(Stored data entries)
* * * * * * *

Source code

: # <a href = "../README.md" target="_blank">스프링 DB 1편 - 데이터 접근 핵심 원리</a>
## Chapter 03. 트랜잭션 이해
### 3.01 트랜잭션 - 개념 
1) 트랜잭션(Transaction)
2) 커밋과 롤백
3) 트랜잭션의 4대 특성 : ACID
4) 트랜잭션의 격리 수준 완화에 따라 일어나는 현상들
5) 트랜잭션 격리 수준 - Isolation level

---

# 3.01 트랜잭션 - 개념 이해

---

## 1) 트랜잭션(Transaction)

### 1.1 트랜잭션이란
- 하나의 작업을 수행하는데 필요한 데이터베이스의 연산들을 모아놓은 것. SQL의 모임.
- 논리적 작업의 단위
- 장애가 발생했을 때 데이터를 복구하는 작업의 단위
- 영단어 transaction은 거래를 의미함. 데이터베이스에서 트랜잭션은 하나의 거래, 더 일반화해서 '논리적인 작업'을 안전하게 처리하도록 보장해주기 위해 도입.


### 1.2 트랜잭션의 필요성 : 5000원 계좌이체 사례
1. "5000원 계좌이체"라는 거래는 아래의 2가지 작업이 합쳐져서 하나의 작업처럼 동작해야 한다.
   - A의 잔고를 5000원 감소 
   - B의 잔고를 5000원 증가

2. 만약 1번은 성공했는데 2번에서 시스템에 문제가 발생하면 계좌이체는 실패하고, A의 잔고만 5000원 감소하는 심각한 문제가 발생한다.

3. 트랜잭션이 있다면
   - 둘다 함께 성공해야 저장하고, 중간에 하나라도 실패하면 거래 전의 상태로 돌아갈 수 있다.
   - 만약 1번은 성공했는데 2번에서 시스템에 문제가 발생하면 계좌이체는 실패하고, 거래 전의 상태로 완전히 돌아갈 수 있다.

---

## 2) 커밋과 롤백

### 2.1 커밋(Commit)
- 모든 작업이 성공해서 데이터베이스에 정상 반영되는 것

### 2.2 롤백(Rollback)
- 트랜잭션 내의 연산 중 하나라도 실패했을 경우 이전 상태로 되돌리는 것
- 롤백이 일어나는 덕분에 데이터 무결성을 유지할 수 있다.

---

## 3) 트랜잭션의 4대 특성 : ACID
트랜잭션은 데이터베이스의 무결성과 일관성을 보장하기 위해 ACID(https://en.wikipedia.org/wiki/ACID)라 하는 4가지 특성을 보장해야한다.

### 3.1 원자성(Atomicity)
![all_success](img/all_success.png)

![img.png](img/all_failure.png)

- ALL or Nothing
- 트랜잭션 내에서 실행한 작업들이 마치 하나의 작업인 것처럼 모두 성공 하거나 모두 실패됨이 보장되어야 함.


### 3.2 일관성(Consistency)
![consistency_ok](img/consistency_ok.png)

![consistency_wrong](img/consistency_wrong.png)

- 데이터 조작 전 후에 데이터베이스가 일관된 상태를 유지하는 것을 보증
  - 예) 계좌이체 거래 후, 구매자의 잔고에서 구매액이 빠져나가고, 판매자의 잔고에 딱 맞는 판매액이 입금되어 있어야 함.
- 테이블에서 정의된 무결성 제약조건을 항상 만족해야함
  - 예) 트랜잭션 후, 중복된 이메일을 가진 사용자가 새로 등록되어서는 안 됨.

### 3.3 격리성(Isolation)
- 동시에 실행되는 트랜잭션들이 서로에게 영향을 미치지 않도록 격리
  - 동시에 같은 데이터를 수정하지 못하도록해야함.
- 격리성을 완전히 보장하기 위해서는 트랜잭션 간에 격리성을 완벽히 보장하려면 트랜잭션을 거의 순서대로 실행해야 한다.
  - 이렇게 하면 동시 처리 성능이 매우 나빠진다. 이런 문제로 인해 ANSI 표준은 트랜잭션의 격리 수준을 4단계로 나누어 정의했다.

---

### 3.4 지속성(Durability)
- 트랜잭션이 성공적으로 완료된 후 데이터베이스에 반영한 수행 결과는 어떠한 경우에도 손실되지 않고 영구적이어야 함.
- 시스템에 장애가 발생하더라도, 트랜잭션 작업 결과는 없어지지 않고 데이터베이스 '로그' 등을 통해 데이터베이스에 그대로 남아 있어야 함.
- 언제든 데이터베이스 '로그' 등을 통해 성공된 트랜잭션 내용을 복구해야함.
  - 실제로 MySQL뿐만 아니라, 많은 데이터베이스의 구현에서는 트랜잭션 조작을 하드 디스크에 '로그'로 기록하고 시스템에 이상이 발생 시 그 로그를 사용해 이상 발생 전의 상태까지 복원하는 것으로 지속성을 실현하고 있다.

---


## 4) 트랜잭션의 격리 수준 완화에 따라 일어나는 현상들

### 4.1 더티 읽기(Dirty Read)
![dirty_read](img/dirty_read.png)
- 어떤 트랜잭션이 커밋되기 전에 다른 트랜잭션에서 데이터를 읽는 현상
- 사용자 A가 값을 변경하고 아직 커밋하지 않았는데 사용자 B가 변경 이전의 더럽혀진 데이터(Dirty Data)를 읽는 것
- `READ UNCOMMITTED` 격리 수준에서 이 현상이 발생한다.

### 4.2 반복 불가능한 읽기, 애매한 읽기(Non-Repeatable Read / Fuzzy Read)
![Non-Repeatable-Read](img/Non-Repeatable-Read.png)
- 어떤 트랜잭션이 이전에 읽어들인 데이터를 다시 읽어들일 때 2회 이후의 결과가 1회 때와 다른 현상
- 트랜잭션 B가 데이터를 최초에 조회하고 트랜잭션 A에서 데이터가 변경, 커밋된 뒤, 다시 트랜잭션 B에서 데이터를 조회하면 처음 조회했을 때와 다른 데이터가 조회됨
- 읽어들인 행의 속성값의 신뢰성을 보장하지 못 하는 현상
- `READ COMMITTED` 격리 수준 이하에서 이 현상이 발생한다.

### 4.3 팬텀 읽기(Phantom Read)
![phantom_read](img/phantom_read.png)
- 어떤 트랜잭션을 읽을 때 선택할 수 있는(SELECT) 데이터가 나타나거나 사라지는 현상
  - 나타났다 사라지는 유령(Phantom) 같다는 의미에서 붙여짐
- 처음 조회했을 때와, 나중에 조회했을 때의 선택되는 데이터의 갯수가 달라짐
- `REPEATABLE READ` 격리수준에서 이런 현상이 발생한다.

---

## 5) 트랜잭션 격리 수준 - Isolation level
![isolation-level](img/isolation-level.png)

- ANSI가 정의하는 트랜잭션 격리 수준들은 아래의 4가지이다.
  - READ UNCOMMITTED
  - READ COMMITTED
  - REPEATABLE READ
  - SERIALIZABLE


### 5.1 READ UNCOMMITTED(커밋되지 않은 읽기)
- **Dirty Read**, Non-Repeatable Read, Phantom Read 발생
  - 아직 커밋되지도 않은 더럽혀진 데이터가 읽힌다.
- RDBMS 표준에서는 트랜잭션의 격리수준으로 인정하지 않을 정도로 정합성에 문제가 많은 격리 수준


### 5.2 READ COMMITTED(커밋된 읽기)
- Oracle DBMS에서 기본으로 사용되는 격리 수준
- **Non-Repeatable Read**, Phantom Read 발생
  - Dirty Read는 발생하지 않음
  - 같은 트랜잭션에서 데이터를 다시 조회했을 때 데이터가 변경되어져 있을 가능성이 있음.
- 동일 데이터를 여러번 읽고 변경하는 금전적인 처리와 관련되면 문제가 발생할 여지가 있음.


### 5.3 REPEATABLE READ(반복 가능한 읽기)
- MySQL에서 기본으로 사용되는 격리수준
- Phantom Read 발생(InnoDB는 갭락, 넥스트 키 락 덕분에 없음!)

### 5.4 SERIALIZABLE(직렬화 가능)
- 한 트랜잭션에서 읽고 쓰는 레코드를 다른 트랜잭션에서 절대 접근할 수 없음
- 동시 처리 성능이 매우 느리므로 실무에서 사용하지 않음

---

* * * * * * *

» **Work task**
Both end lines included, restate word for word the lines above from the line with "- 격리성을 완전히 보장하기" to the line with "수준에서 이 현상이 발생한다.", and nothing else.

» **Answer for this exercise**
- 격리성을 완전히 보장하기 위해서는 트랜잭션 간에 격리성을 완벽히 보장하려면 트랜잭션을 거의 순서대로 실행해야 한다.
  - 이렇게 하면 동시 처리 성능이 매우 나빠진다. 이런 문제로 인해 ANSI 표준은 트랜잭션의 격리 수준을 4단계로 나누어 정의했다.

---

### 3.4 지속성(Durability)
- 트랜잭션이 성공적으로 완료된 후 데이터베이스에 반영한 수행 결과는 어떠한 경우에도 손실되지 않고 영구적이어야 함.
- 시스템에 장애가 발생하더라도, 트랜잭션 작업 결과는 없어지지 않고 데이터베이스 '로그' 등을 통해 데이터베이스에 그대로 남아 있어야 함.
- 언제든 데이터베이스 '로그' 등을 통해 성공된 트랜잭션 내용을 복구해야함.
  - 실제로 MySQL뿐만 아니라, 많은 데이터베이스의 구현에서는 트랜잭션 조작을 하드 디스크에 '로그'로 기록하고 시스템에 이상이 발생 시 그 로그를 사용해 이상 발생 전의 상태까지 복원하는 것으로 지속성을 실현하고 있다.

---


## 4) 트랜잭션의 격리 수준 완화에 따라 일어나는 현상들

### 4.1 더티 읽기(Dirty Read)
![dirty_read](img/dirty_read.png)
- 어떤 트랜잭션이 커밋되기 전에 다른 트랜잭션에서 데이터를 읽는 현상
- 사용자 A가 값을 변경하고 아직 커밋하지 않았는데 사용자 B가 변경 이전의 더럽혀진 데이터(Dirty Data)를 읽는 것
- `READ UNCOMMITTED` 격리 수준에서 이 현상이 발생한다.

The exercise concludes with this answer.